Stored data
+===+

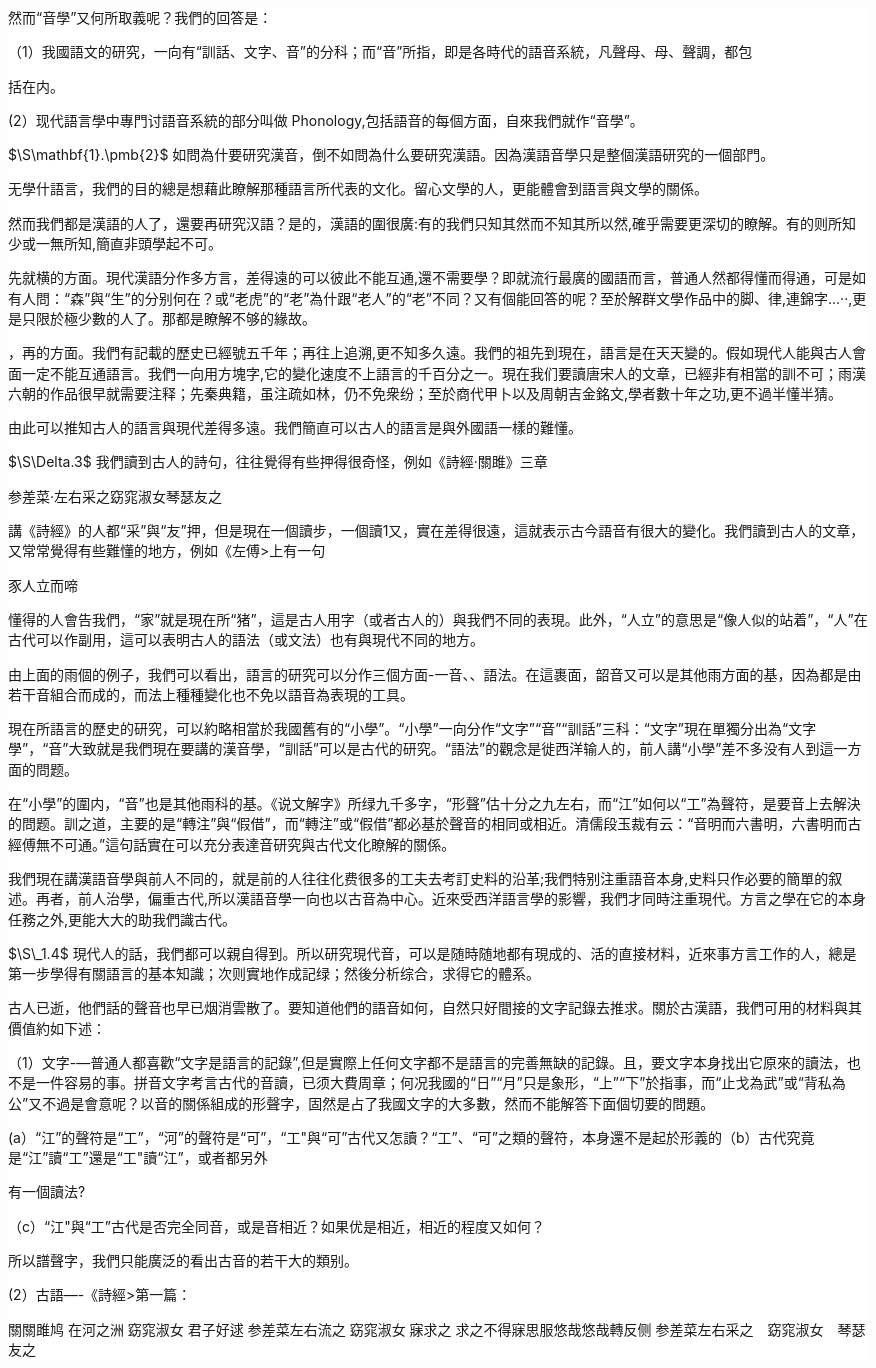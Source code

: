然而“音學”又何所取義呢？我們的回答是：  

（1）我國語文的研究，一向有“訓話、文字、音”的分科；而“音”所指，即是各時代的語音系統，凡聲母、母、聲調，都包  

括在内。  

(2）现代語言學中專門讨語音系統的部分叫做 Phonology,包括語音的每個方面，自來我們就作“音學”。  

$\S\mathbf{1}.\pmb{2}$ 如問為什要研究漢音，倒不如問為什么要研究漢語。因為漢語音學只是整個漢語研究的一個部門。  

无學什語言，我們的目的總是想藉此瞭解那種語言所代表的文化。留心文學的人，更能體會到語言與文學的關係。  

然而我們都是漢語的人了，還要再研究汉語？是的，漢語的圍很廣:有的我們只知其然而不知其所以然,確乎需要更深切的瞭解。有的则所知少或一無所知,簡直非頭學起不可。  

先就横的方面。現代漢語分作多方言，差得遠的可以彼此不能互通,還不需要學？即就流行最廣的國語而言，普通人然都得懂而得通，可是如有人問：“森”與“生”的分别何在？或“老虎”的“老”為什跟“老人”的“老”不同？又有個能回答的呢？至於解群文學作品中的脚、律,連錦字...··,更是只限於極少數的人了。那都是瞭解不够的緣故。  

，再的方面。我們有記載的歷史已經號五千年；再往上追溯,更不知多久遠。我們的祖先到現在，語言是在天天變的。假如現代人能與古人會面一定不能互通語言。我們一向用方塊字,它的變化速度不上語言的千百分之一。現在我们要讀唐宋人的文章，已經非有相當的訓不可；雨漢六朝的作品很早就需要注释；先秦典籍，虽注疏如林，仍不免衆纷；至於商代甲卜以及周朝吉金銘文,學者數十年之功,更不過半懂半猜。  

由此可以推知古人的語言與現代差得多遠。我們簡直可以古人的語言是與外國語一樣的難懂。  

$\S\Delta.3$ 我們讀到古人的詩句，往往覺得有些押得很奇怪，例如《詩經·關雎》三章  

参差菜·左右采之窈窕淑女琴瑟友之  

講《詩經》的人都“采”與“友”押，但是現在一個讀步，一個讀1又，實在差得很遠，這就表示古今語音有很大的變化。我們讀到古人的文章，又常常覺得有些難懂的地方，例如《左傅>上有一句  

豕人立而啼  

懂得的人會告我們，“家”就是現在所“猪”，這是古人用字（或者古人的）與我們不同的表現。此外，“人立”的意思是“像人似的站着”，“人”在古代可以作副用，這可以表明古人的語法（或文法）也有與現代不同的地方。  

由上面的雨個的例子，我們可以看出，語言的研究可以分作三個方面-一音、、語法。在這裹面，韶音又可以是其他雨方面的基，因為都是由若干音組合而成的，而法上種種變化也不免以語音為表現的工具。  

現在所語言的歷史的研究，可以約略相當於我國舊有的“小學”。“小學”一向分作“文字”“音”“訓話”三科：“文字”現在單獨分出為“文字學”，“音”大致就是我們現在要講的漢音學，“訓話”可以是古代的研究。“語法”的觀念是徙西洋输人的，前人講“小學”差不多没有人到這一方面的問题。  

在“小學”的圍内，“音”也是其他雨科的基。《说文解字》所绿九千多字，“形聲”估十分之九左右，而“江”如何以“工”為聲符，是要音上去解決的問题。訓之道，主要的是“轉注”與“假借”，而“轉注”或“假借”都必基於聲音的相同或相近。清儒段玉裁有云：“音明而六書明，六書明而古經傅無不可通。”這句話實在可以充分表達音研究與古代文化瞭解的關係。  

我們現在講漢語音學與前人不同的，就是前的人往往化费很多的工夫去考訂史料的沿革;我們特别注重語音本身,史料只作必要的簡單的叙述。再者，前人治學，偏重古代,所以漢語音學一向也以古音為中心。近來受西洋語言學的影響，我們才同時注重現代。方言之學在它的本身任務之外,更能大大的助我們識古代。  

$\S\_1.4$ 現代人的話，我們都可以親自得到。所以研究現代音，可以是随時随地都有現成的、活的直接材料，近來事方言工作的人，總是第一步學得有關語言的基本知識；次则實地作成記绿；然後分析综合，求得它的體系。  

古人已逝，他們話的聲音也早已烟消雲散了。要知道他們的語音如何，自然只好間接的文字記錄去推求。關於古漢語，我們可用的材料與其價值約如下述：  

（1）文字-—普通人都喜歡“文字是語言的記錄”,但是實際上任何文字都不是語言的完善無缺的記錄。且，要文字本身找出它原來的讀法，也不是一件容易的事。拼音文字考言古代的音讀，已须大費周章；何况我國的“日”“月”只是象形，“上”“下”於指事，而“止戈為武”或“背私為公”又不過是會意呢？以音的關係組成的形聲字，固然是占了我國文字的大多數，然而不能解答下面個切要的問題。  

(a）“江”的聲符是“工”，“河”的聲符是“可”，“工"與“可”古代又怎讀？“工”、“可”之類的聲符，本身還不是起於形義的（b）古代究竟是“江”讀“工”還是“工"讀“江”，或者都另外  

有一個讀法?  

（c）“江"與“工”古代是否完全同音，或是音相近？如果优是相近，相近的程度又如何？  

所以譜聲字，我們只能廣泛的看出古音的若干大的類别。  

(2）古語—-《詩經>第一篇：  

關關雎鸠 在河之洲 窈窕淑女 君子好逑 参差菜左右流之 窈窕淑女 寐求之 求之不得寐思服悠哉悠哉轉反侧 参差菜左右采之　窈窕淑女　琴瑟友之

+===+

Restate the data word for word and exclude every picture.

- _WRITTEN REPLY_
Source code

:然而“音學”又何所取義呢？我們的回答是：  

（1）我國語文的研究，一向有“訓話、文字、音”的分科；而“音”所指，即是各時代的語音系統，凡聲母、母、聲調，都包  

括在内。  

(2）现代語言學中專門讨語音系統的部分叫做 Phonology,包括語音的每個方面，自來我們就作“音學”。  

$\S\mathbf{1}.\pmb{2}$ 如問為什要研究漢音，倒不如問為什么要研究漢語。因為漢語音學只是整個漢語研究的一個部門。  

无學什語言，我們的目的總是想藉此瞭解那種語言所代表的文化。留心文學的人，更能體會到語言與文學的關係。  

然而我們都是漢語的人了，還要再研究汉語？是的，漢語的圍很廣:有的我們只知其然而不知其所以然,確乎需要更深切的瞭解。有的则所知少或一無所知,簡直非頭學起不可。  

先就横的方面。現代漢語分作多方言，差得遠的可以彼此不能互通,還不需要學？即就流行最廣的國語而言，普通人然都得懂而得通，可是如有人問：“森”與“生”的分别何在？或“老虎”的“老”為什跟“老人”的“老”不同？又有個能回答的呢？至於解群文學作品中的脚、律,連錦字...··,更是只限於極少數的人了。那都是瞭解不够的緣故。  

，再的方面。我們有記載的歷史已經號五千年；再往上追溯,更不知多久遠。我們的祖先到現在，語言是在天天變的。假如現代人能與古人會面一定不能互通語言。我們一向用方塊字,它的變化速度不上語言的千百分之一。現在我们要讀唐宋人的文章，已經非有相當的訓不可；雨漢六朝的作品很早就需要注释；先秦典籍，虽注疏如林，仍不免衆纷；至於商代甲卜以及周朝吉金銘文,學者數十年之功,更不過半懂半猜。  

由此可以推知古人的語言與現代差得多遠。我們簡直可以古人的語言是與外國語一樣的難懂。  

$\S\Delta.3$ 我們讀到古人的詩句，往往覺得有些押得很奇怪，例如《詩經·關雎》三章  

参差菜·左右采之窈窕淑女琴瑟友之  

講《詩經》的人都“采”與“友”押，但是現在一個讀步，一個讀1又，實在差得很遠，這就表示古今語音有很大的變化。我們讀到古人的文章，又常常覺得有些難懂的地方，例如《左傅>上有一句  

豕人立而啼  

懂得的人會告我們，“家”就是現在所“猪”，這是古人用字（或者古人的）與我們不同的表現。此外，“人立”的意思是“像人似的站着”，“人”在古代可以作副用，這可以表明古人的語法（或文法）也有與現代不同的地方。  

由上面的雨個的例子，我們可以看出，語言的研究可以分作三個方面-一音、、語法。在這裹面，韶音又可以是其他雨方面的基，因為都是由若干音組合而成的，而法上種種變化也不免以語音為表現的工具。  

現在所語言的歷史的研究，可以約略相當於我國舊有的“小學”。“小學”一向分作“文字”“音”“訓話”三科：“文字”現在單獨分出為“文字學”，“音”大致就是我們現在要講的漢音學，“訓話”可以是古代的研究。“語法”的觀念是徙西洋输人的，前人講“小學”差不多没有人到這一方面的問题。  

在“小學”的圍内，“音”也是其他雨科的基。《说文解字》所绿九千多字，“形聲”估十分之九左右，而“江”如何以“工”為聲符，是要音上去解決的問题。訓之道，主要的是“轉注”與“假借”，而“轉注”或“假借”都必基於聲音的相同或相近。清儒段玉裁有云：“音明而六書明，六書明而古經傅無不可通。”這句話實在可以充分表達音研究與古代文化瞭解的關係。  

我們現在講漢語音學與前人不同的，就是前的人往往化费很多的工夫去考訂史料的沿革;我們特别注重語音本身,史料只作必要的簡單的叙述。再者，前人治學，偏重古代,所以漢語音學一向也以古音為中心。近來受西洋語言學的影響，我們才同時注重現代。方言之學在它的本身任務之外,更能大大的助我們識古代。  

$\S\_1.4$ 現代人的話，我們都可以親自得到。所以研究現代音，可以是随時随地都有現成的、活的直接材料，近來事方言工作的人，總是第一步學得有關語言的基本知識；次则實地作成記绿；然後分析综合，求得它的體系。  

古人已逝，他們話的聲音也早已烟消雲散了。要知道他們的語音如何，自然只好間接的文字記錄去推求。關於古漢語，我們可用的材料與其價值約如下述：  

（1）文字-—普通人都喜歡“文字是語言的記錄”,但是實際上任何文字都不是語言的完善無缺的記錄。且，要文字本身找出它原來的讀法，也不是一件容易的事。拼音文字考言古代的音讀，已须大費周章；何况我國的“日”“月”只是象形，“上”“下”於指事，而“止戈為武”或“背私為公”又不過是會意呢？以音的關係組成的形聲字，固然是占了我國文字的大多數，然而不能解答下面個切要的問題。  

(a）“江”的聲符是“工”，“河”的聲符是“可”，“工"與“可”古代又怎讀？“工”、“可”之類的聲符，本身還不是起於形義的（b）古代究竟是“江”讀“工”還是“工"讀“江”，或者都另外  

有一個讀法?  

（c）“江"與“工”古代是否完全同音，或是音相近？如果优是相近，相近的程度又如何？  

所以譜聲字，我們只能廣泛的看出古音的若干大的類别。  

(2）古語—-《詩經>第一篇：  

關關雎鸠 在河之洲 窈窕淑女 君子好逑 参差菜左右流之 窈窕淑女 寐求之 求之不得寐思服悠哉悠哉轉反侧 参差菜左右采之　窈窕淑女　琴瑟友之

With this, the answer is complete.